**Task details:**
Down to the last line, transcribe the records verbatim and exclude the images.
◇ ◇ ◇ ◇ ◇ ◇ ◇
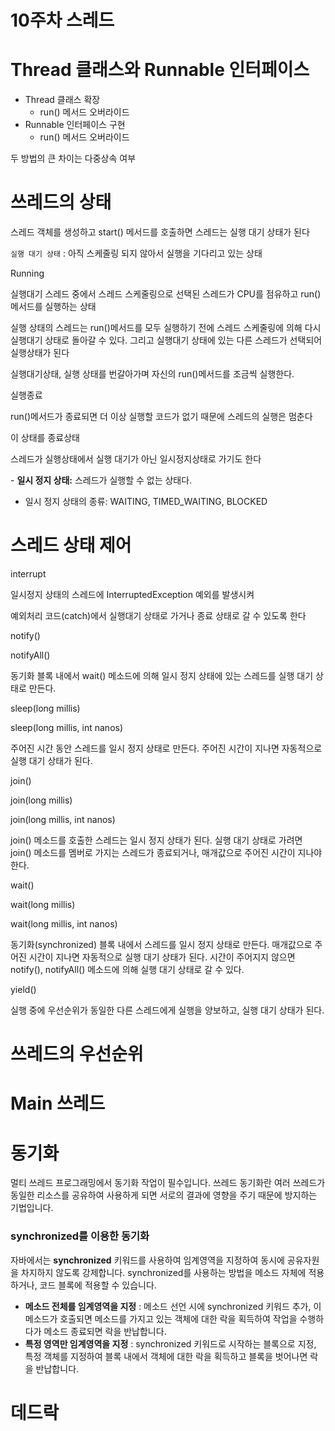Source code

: # 10주차 스레드

# Thread 클래스와 Runnable 인터페이스

- Thread 클래스 확장
    - run() 메서드 오버라이드
- Runnable 인터페이스 구현
    - run() 메서드 오버라이드

두 방법의 큰 차이는 다중상속 여부 

# 쓰레드의 상태

스레드 객체를 생성하고 start() 메서드를 호출하면 스레드는 실행 대기 상태가 된다

`실행 대기 상태` : 아직 스케줄링 되지 않아서 실행을 기다리고 있는 상태 

Running

실행대기 스레드 중에서 스레드 스케줄링으로 선택된 스레드가 CPU를 점유하고 run()메서드를 실행하는 상태 

실행 상태의 스레드는 run()메서드를 모두 실행하기 전에 스레드 스케줄링에 의해 다시 실행대기 상태로 돌아갈 수 있다. 그리고 실행대기 상태에 있는 다른 스레드가 선택되어 실행상태가 된다 

실행대기상태, 실행 상태를 번갈아가며 자신의 run()메서드를 조금씩 실행한다.  

실행종료

run()메서드가 종료되면 더 이상 실행할 코드가 없기 때문에 스레드의 실행은 멈춘다

이 상태를 종료상태 

스레드가 실행상태에서 실행 대기가 아닌 일시정지상태로 가기도 한다 

- **일시 정지 상태:** 스레드가 실행할 수 없는 상태다.

- 일시 정지 상태의 종류: WAITING, TIMED_WAITING, BLOCKED

# 스레드 상태 제어

interrupt

일시정지 상태의 스레드에 InterruptedException 예외를 발생시켜 

예외처리 코드(catch)에서 실행대기 상태로 가거나 종료 상태로 갈 수 있도록 한다 

notify()

notifyAll()

동기화 블록 내에서 wait() 메소드에 의해 일시 정지 상태에 있는 스레드를 실행 대기 상태로 만든다.

sleep(long millis)

sleep(long millis, int nanos)

주어진 시간 동안 스레드를 일시 정지 상태로 만든다. 주어진 시간이 지나면 자동적으로 실행 대기 상태가 된다.

join()

join(long millis)

join(long millis, int nanos)

join() 메소드를 호출한 스레드는 일시 정지 상태가 된다. 실행 대기 상태로 가려면 join() 메소드를 멤버로 가지는 스레드가 종료되거나, 매개값으로 주어진 시간이 지나야 한다.

wait()

wait(long millis)

wait(long millis, int nanos)

동기화(synchronized) 블록 내에서 스레드를 일시 정지 상태로 만든다. 매개값으로 주어진 시간이 지나면 자동적으로 실행 대기 상태가 된다. 시간이 주어지지 않으면 notify(), notifyAll() 메소드에 의해 실행 대기 상태로 갈 수 있다.

yield()

실행 중에 우선순위가 동일한 다른 스레드에게 실행을 양보하고, 실행 대기 상태가 된다.

# 쓰레드의 우선순위

# Main 쓰레드

# 동기화

멀티 쓰레드 프로그래밍에서 동기화 작업이 필수입니다. 쓰레드 동기화란 여러 쓰레드가 동일한 리소스를 공유하여 사용하게 되면 서로의 결과에 영향을 주기 때문에 방지하는 기법입니다.

### synchronized를 이용한 동기화

자바에서는 **synchronized** 키워드를 사용하여 임계영역을 지정하여 동시에 공유자원을 차지하지 않도록 강제합니다. synchronized를 사용하는 방법을 메소드 자체에 적용하거나, 코드 블록에 적용할 수 있습니다.

- **메소드 전체를 임계영역을 지정** : 메소드 선언 시에 synchronized 키워드 추가, 이 메소드가 호출되면 메소드를 가지고 있는 객체에 대한 락을 획득하여 작업을 수행하다가 메소드 종료되면 락을 반납합니다.
- **특정 영역만 임계영역을 지정** : synchronized 키워드로 시작하는 블록으로 지정, 특정 객체를 지정하여 블록 내에서 객체에 대한 락을 획득하고 블록을 벗어나면 락을 반납합니다.

# 데드락

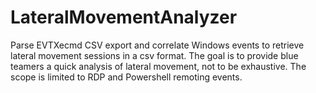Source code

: # LateralMovementAnalyzer
Parse EVTXecmd CSV export and correlate Windows events to retrieve lateral movement sessions in a csv format. The goal is to provide blue teamers a quick analysis of lateral movement, not to be exhaustive. The scope is limited to RDP and Powershell remoting events.
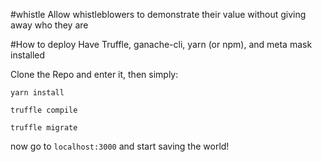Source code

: #whistle
Allow whistleblowers to demonstrate their value without giving away who they are

#How to deploy
Have Truffle, ganache-cli, yarn (or npm), and meta mask installed

Clone the Repo and enter it, then simply:

``yarn install``

``truffle compile``

``truffle migrate``

now go to ``localhost:3000`` and start saving the world!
◇ ◇ ◇ ◇ ◇ ◇ ◇
**Task result:**
Source code

: # 10주차 스레드

# Thread 클래스와 Runnable 인터페이스

- Thread 클래스 확장
    - run() 메서드 오버라이드
- Runnable 인터페이스 구현
    - run() 메서드 오버라이드

두 방법의 큰 차이는 다중상속 여부 

# 쓰레드의 상태

스레드 객체를 생성하고 start() 메서드를 호출하면 스레드는 실행 대기 상태가 된다

`실행 대기 상태` : 아직 스케줄링 되지 않아서 실행을 기다리고 있는 상태 

Running

실행대기 스레드 중에서 스레드 스케줄링으로 선택된 스레드가 CPU를 점유하고 run()메서드를 실행하는 상태 

실행 상태의 스레드는 run()메서드를 모두 실행하기 전에 스레드 스케줄링에 의해 다시 실행대기 상태로 돌아갈 수 있다. 그리고 실행대기 상태에 있는 다른 스레드가 선택되어 실행상태가 된다 

실행대기상태, 실행 상태를 번갈아가며 자신의 run()메서드를 조금씩 실행한다.  

실행종료

run()메서드가 종료되면 더 이상 실행할 코드가 없기 때문에 스레드의 실행은 멈춘다

이 상태를 종료상태 

스레드가 실행상태에서 실행 대기가 아닌 일시정지상태로 가기도 한다 

- **일시 정지 상태:** 스레드가 실행할 수 없는 상태다.

- 일시 정지 상태의 종류: WAITING, TIMED_WAITING, BLOCKED

# 스레드 상태 제어

interrupt

일시정지 상태의 스레드에 InterruptedException 예외를 발생시켜 

예외처리 코드(catch)에서 실행대기 상태로 가거나 종료 상태로 갈 수 있도록 한다 

notify()

notifyAll()

동기화 블록 내에서 wait() 메소드에 의해 일시 정지 상태에 있는 스레드를 실행 대기 상태로 만든다.

sleep(long millis)

sleep(long millis, int nanos)

주어진 시간 동안 스레드를 일시 정지 상태로 만든다. 주어진 시간이 지나면 자동적으로 실행 대기 상태가 된다.

join()

join(long millis)

join(long millis, int nanos)

join() 메소드를 호출한 스레드는 일시 정지 상태가 된다. 실행 대기 상태로 가려면 join() 메소드를 멤버로 가지는 스레드가 종료되거나, 매개값으로 주어진 시간이 지나야 한다.

wait()

wait(long millis)

wait(long millis, int nanos)

동기화(synchronized) 블록 내에서 스레드를 일시 정지 상태로 만든다. 매개값으로 주어진 시간이 지나면 자동적으로 실행 대기 상태가 된다. 시간이 주어지지 않으면 notify(), notifyAll() 메소드에 의해 실행 대기 상태로 갈 수 있다.

yield()

실행 중에 우선순위가 동일한 다른 스레드에게 실행을 양보하고, 실행 대기 상태가 된다.

# 쓰레드의 우선순위

# Main 쓰레드

# 동기화

멀티 쓰레드 프로그래밍에서 동기화 작업이 필수입니다. 쓰레드 동기화란 여러 쓰레드가 동일한 리소스를 공유하여 사용하게 되면 서로의 결과에 영향을 주기 때문에 방지하는 기법입니다.

### synchronized를 이용한 동기화

자바에서는 **synchronized** 키워드를 사용하여 임계영역을 지정하여 동시에 공유자원을 차지하지 않도록 강제합니다. synchronized를 사용하는 방법을 메소드 자체에 적용하거나, 코드 블록에 적용할 수 있습니다.

- **메소드 전체를 임계영역을 지정** : 메소드 선언 시에 synchronized 키워드 추가, 이 메소드가 호출되면 메소드를 가지고 있는 객체에 대한 락을 획득하여 작업을 수행하다가 메소드 종료되면 락을 반납합니다.
- **특정 영역만 임계영역을 지정** : synchronized 키워드로 시작하는 블록으로 지정, 특정 객체를 지정하여 블록 내에서 객체에 대한 락을 획득하고 블록을 벗어나면 락을 반납합니다.

# 데드락

Source code

: # LateralMovementAnalyzer
Parse EVTXecmd CSV export and correlate Windows events to retrieve lateral movement sessions in a csv format. The goal is to provide blue teamers a quick analysis of lateral movement, not to be exhaustive. The scope is limited to RDP and Powershell remoting events.
Source code

: #whistle
Allow whistleblowers to demonstrate their value without giving away who they are

#How to deploy
Have Truffle, ganache-cli, yarn (or npm), and meta mask installed

Clone the Repo and enter it, then simply:

``yarn install``

``truffle compile``

``truffle migrate``

now go to ``localhost:3000`` and start saving the world!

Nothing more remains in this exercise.